SCP is Safe copy. Is a command-line program that allows you to securely copy files and directories between computers.

With scp, you can copy files or directories from a local system to a remote system. From remote system to local system. Between two remote systems of the local system.

When scp is used to transfer data, the files are encrypted, so anyone snooping on the traffic cannot see its contents.

In this tutorial, we'll show you how to use the scp command with practical examples and detailed instructions for the most common scp options.

Before we start using the scp command, let's review the basic syntax. The scp command syntax takes the following form.

scp [OPTION] [user@]SRC_HOST:]file1 [user@]DEST_HOST:]file2

OPTION scp is an optional option, such as password, ssh configuration, ssh port, restriction, and recursive copy

[user@]SRC_HOST:]file Source file. [user@]DEST_HOST:]file2 Destination file.

The local file should be specified using an absolute or relative path, and the remote file name should contain the user and host name.

scp provides a number of options for controlling its behavior. The most widely used option is.

-P Specifies the ssh port of the remote host. -p Reserves the time for modifying and accessing files. The -q option disables the display of progress and non-error messages.

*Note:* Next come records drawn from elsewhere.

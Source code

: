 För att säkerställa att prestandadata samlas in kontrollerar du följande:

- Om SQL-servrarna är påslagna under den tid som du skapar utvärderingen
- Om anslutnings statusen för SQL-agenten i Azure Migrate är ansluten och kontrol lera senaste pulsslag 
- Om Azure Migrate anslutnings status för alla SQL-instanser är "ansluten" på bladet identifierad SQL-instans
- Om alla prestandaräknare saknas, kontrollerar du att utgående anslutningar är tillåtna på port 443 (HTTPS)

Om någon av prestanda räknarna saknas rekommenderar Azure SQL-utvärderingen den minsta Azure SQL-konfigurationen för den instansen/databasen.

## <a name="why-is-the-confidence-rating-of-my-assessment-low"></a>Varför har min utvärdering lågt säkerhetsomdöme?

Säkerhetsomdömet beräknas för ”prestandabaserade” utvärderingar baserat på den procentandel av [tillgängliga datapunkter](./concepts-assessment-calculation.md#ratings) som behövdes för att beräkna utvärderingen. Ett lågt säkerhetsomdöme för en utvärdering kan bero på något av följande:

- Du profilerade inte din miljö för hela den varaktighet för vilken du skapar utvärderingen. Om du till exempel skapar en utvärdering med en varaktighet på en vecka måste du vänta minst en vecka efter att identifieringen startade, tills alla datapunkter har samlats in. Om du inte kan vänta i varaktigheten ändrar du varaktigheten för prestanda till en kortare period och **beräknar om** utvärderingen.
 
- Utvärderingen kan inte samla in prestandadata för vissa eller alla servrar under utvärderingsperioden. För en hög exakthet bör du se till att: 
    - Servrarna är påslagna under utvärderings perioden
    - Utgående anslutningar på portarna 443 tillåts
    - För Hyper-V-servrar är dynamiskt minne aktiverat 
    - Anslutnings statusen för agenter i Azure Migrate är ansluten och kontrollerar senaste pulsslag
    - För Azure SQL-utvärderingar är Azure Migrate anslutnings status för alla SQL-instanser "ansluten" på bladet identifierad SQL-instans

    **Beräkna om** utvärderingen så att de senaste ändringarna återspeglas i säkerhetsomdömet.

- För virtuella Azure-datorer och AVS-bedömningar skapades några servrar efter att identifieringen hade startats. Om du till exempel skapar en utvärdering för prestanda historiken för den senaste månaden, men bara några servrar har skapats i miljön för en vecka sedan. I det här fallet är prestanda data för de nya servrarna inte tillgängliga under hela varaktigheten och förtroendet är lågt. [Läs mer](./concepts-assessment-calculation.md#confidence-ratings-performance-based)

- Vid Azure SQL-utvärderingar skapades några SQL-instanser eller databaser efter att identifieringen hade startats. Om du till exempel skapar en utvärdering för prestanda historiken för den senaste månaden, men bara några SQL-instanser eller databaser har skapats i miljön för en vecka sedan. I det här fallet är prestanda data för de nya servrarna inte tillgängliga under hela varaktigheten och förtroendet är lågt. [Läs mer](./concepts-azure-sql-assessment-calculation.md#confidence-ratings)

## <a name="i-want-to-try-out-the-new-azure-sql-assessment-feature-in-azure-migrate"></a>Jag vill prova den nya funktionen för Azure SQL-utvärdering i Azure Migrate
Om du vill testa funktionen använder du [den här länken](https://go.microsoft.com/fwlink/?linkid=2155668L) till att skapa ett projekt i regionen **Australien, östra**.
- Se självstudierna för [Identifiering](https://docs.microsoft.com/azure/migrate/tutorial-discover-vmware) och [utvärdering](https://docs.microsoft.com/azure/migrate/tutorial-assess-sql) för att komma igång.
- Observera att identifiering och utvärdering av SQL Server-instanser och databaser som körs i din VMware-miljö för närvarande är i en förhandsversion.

-C This option forces scp to compress the data when it is sent to the target computer. -r This option instructs scp to copy directories recursively.

The scp command relies on ssh for data transfer and therefore requires an ssh key or password to authenticate on the remote system.

Colon: is the scp method to distinguish the local location from the remote location.

To be able to copy files, you must have at least read permission to the source file and write permission to the target file system.

Be careful when copying files with the same name and location between two systems; scp can overwrite files without warning.

When transferring large files, it is recommended to run the scp command in a screen or tmux session.

scp Copies the local file to the remote

To copy a file from the local to the remote system, please run the command scp file.txt remote_username@ / remote/directory.

Here, file.txt is the name of the file we want to copy, remote_username is the username of the remote server, and is the IP address of the remote computer.

/remote/directory is the directory where you want to copy files to the remote computer. If you do not specify a remote directory, the files will be copied to the remote user's home directory.

If the file name is omitted from the destination location, the original file name is retained. If you want to save the file with a different name, you need to specify the file name.

When copying local files to a remote machine, if you have not already set up a passwordless SSH login for the remote machine.

you will be asked to enter the user password and then the transfer process will begin.

# target location to omit filename SCP file. TXT remote_username@ # / remote directory target location specified filename SCP file. TXT remote_username@ / remote/directory/newfilename. TXT
remote_username@'s password:
file.txt                             100%    0     0.0KB/s   00:00

If the SSH service of the remote host is not listening on the default port 22, you can specify the port using the -P parameter option.

The commands for making directories are very similar to those for copying files. The only difference is that you need to recursively copy with the -r option.

# -p specify SSH port 
scp - 2322 p file.txt remote_username@ directory 

# -r recursively copied 
scp - r/local/directory remote_username@

scp Copies remote files to the local system

To copy files from a remote to a local system, use the remote location as the source and the local directory as the destination location.

For example, to copy a file named file.txt from a remote server whose IP is, run the following scp command.

If you have not already set up a passwordless SSH login for the remote machine, you will be asked for a user password.

scp remote_username@ /local/directory

scp Copying files between remote systems

Unlike rsync, with scp, you can transfer files from one remote machine to another without logging into one of the servers.

The following command will copy the file /files/file.txt from remote host to directory /files on remote host

You will be prompted for passwords for both remote accounts. Data will be transferred directly from one remote host to another.



In this tutorial, you learned how to copy files and directories using the scp command. You might also want to set up SSH key based authentication and then connect to the Linux server without entering a password.

If you periodically connect to the same system, you can simplify your workflow by defining all connections in an SSH configuration file.